An online estate agency's fortunes are turning around – a trading opportunity could emerge
June 9, 2021
  • Has the easy money been made in this market for now? 
  • Don't be afraid to sit on cash 
  • Is there a trading opportunity incoming at an online estate agency challenger?

It is beginning to feel like much of the easy money has been made. Ever since the rebound in global equities began in the middle of March 2020, you almost couldn’t help but make money if you bet on stocks. Of course, if you did something silly like piling into GameStop (NYSE:GME) at $400 when it was trading at $20 a few days earlier then you will have been relieved of some of your capital. But, generally, equities have been a good return. The beta has been high and so even if you underperformed the market a little then you would have still done very well compared with prior years.

It's easy to start taking it for granted and think that the market will only ever trade with overinflated valuations, bubbles, and manias. It won’t. Cash has been steadily rising in my account and, as I wrote on Twitter, cash is a position in itself. By holding cash, you’re making an active choice to sit on the sidelines. Many traders believe that you need to be constantly active in the market (as I once did), but the reality is you take opportunities when they present themselves rather than forcing trades. I’ve learned from experience that trying hard to make easy money is an easy way to lose hard-earned money. Another benefit of cash is that it reduces volatility – this means you can have high conviction in your better ideas but the volatility of the account is reduced by the cash cushion. Finally, one extra benefit of cash is that it provides optionality on future trades. Opportunity cost is a real cost of trading – the idea that if you take one trade it means you can’t take others because the funds are already committed is something all traders should be considering.

Being too tied up will be sure to leave you sore should there be an excellent deal or trade you want to take, but instead you’re lugging around a mediocre-at-best trade.

A viable estate agency business?

That said, there are always opportunities for those that spend the time looking. One stock I feel that might provide a great trade in the future is online estate agency OnTheMarket (OTMP). I’ve already traded this and ended up selling out for a small loss. But the fact the fundamentals are strengthening remains the case, as seen in the full-year results published on Tuesday. I’ve been critical of the business model in the past because it offered dilution to agents, and was heavily loss-making. Revenue rose by 22 percent, although in the frenzy that has swamped the housing market this should be expected. The business also moved to a profit after tax of £2.7m from a loss of £11.5m the year before which suggests OnTheMarket can now claim to be a viable business.

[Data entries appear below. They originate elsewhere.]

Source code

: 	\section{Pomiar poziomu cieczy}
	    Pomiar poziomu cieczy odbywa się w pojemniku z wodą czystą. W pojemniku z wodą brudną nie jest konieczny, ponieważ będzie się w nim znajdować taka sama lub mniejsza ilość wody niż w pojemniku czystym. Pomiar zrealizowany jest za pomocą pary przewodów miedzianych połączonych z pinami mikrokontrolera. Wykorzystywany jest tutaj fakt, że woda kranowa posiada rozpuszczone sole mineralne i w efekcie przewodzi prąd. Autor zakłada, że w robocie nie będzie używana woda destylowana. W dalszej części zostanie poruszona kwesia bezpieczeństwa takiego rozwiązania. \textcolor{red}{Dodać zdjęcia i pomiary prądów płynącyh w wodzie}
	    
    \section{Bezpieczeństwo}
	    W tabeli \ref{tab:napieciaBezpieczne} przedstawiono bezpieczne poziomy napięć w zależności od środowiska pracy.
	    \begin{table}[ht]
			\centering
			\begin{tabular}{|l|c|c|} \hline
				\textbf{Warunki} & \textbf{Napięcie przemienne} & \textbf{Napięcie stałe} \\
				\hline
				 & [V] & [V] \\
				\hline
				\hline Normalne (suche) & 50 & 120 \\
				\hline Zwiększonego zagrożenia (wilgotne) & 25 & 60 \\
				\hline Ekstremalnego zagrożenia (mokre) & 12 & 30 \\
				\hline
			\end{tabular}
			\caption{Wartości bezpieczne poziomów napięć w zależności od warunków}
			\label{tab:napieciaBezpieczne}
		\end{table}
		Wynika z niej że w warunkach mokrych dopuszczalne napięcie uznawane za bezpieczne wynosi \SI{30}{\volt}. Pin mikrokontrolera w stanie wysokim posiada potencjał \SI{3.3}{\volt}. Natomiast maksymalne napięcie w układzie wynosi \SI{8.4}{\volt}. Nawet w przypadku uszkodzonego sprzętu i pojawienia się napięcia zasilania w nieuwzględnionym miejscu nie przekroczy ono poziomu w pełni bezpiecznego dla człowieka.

It is also under new management, with current chief executive Jason Tebb taking the helm in December 2020. Tebb has launched, and scaled, an estate and letting agency before, and has been in senior management roles at Chestertons and Foxtons. The business has engaged and listened to agents, and so far the work appears to be paying off. It’s likely to be a while before management at the fantastically profitable Rightmove (RMV) start quaking in their boots, but the early green shoots are showing.

Chart 1 shows the stock from its listing through to June 2020. The stock is in these years was always one to avoid, because there was never enough cash on the balance sheet to cover the projected cash burn in the business. It’s always worth checking the cash in the bank (and also look at trade payables and receivables – if receivables are growing faster than payables then it means there may be a cash squeeze in the future) because with a quick calculation you can see if the company is likely to need a share placing in order to inject new capital. For example, a company with £5m on the balance sheet that is burning £10m a year is likely to need to raise within six months of the date listed in the income statement.

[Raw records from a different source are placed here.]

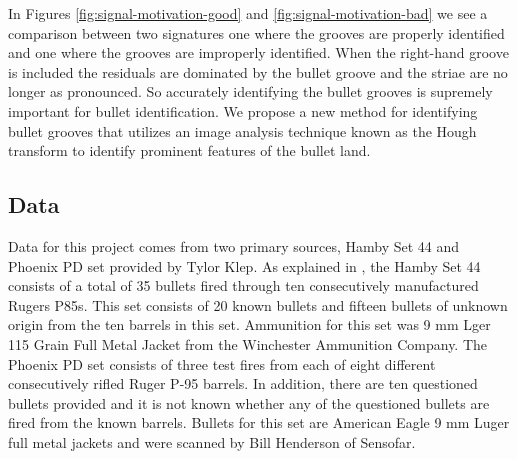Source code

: \documentclass[12pt]{article}\usepackage[]{graphicx}\usepackage[]{color}
\theoremstyle{nonumberplain}
\begin{document}

In Figures \ref{fig:signal-motivation-good} and \ref{fig:signal-motivation-bad} we see a comparison between two signatures one where the grooves are properly identified and one where the grooves are improperly identified. When the right-hand groove is included the residuals are dominated by the bullet groove and the striae are no longer as pronounced. So accurately identifying the bullet grooves is supremely important for bullet identification. We propose a new method for identifying bullet grooves that utilizes an image analysis technique known as the Hough transform to identify prominent features of the bullet land. 


\subsection{Data}

Data for this project comes from two primary sources, Hamby Set 44 and Phoenix PD set provided by Tylor Klep.  As explained in \cite{Vanderplas2020}, the Hamby Set 44 consists of a total of 35 bullets fired through ten consecutively manufactured Rugers P85s. This set consists of 20 known bullets and fifteen bullets of unknown origin from the ten barrels in this set. Ammunition for this set was 9 mm Lger 115 Grain Full Metal Jacket from the Winchester Ammunition Company. The Phoenix PD set consists of three test fires from each of eight different consecutively rifled Ruger P-95 barrels. In addition, there are ten questioned bullets provided and it is not known whether any of the questioned bullets are fired from the known barrels. Bullets for this set are American Eagle 9 mm Luger full metal jackets and were scanned by Bill Henderson of Sensofar.
\end{document}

But even without these quick checks the chart usually tells the full story, as is the case here. Down trending moving averages and a struggle to ever press new highs were a constant theme in OnTheMarket’s early years.

The story is starting to change

The stock started to accelerate in June and continued to rally to as high as 140p in December. Since then, the stock has been consolidating. The issue here is that the stock is so illiquid that taking a large size holding means you are locked into the stock.

Tuesday’s rise on good volume is bullish. It signifies interest in the stock. I have drawn an arrow on the recent high in the stock, which is where I’d like to see the stock test before I’d be tempted to try another breakout entry. Many traders can be put off by stocks they have previously taken losses on, but this is an irrational fear. Outcome bias is the placing of too much emphasis on recent results. So long as the trade meets my criteria then I’ll continue trying to trade it.

The business generated just over £5m in operational cash flow which is a big difference from the £7m burn the prior year. It shows the versatility of a business that can scale marketing costs up and down depending on the cash position. I think the risk of a placing to keep the lights on is now much reduced and any equity placing would likely to be for growth to put the hurt on Rightmove.

One final note: the company’s PR agency Tulchan deserves a name and shame for an analyst only presentation delivered at 09:00 on Tuesday. Private investors deserve equal access to management and should not be shut out.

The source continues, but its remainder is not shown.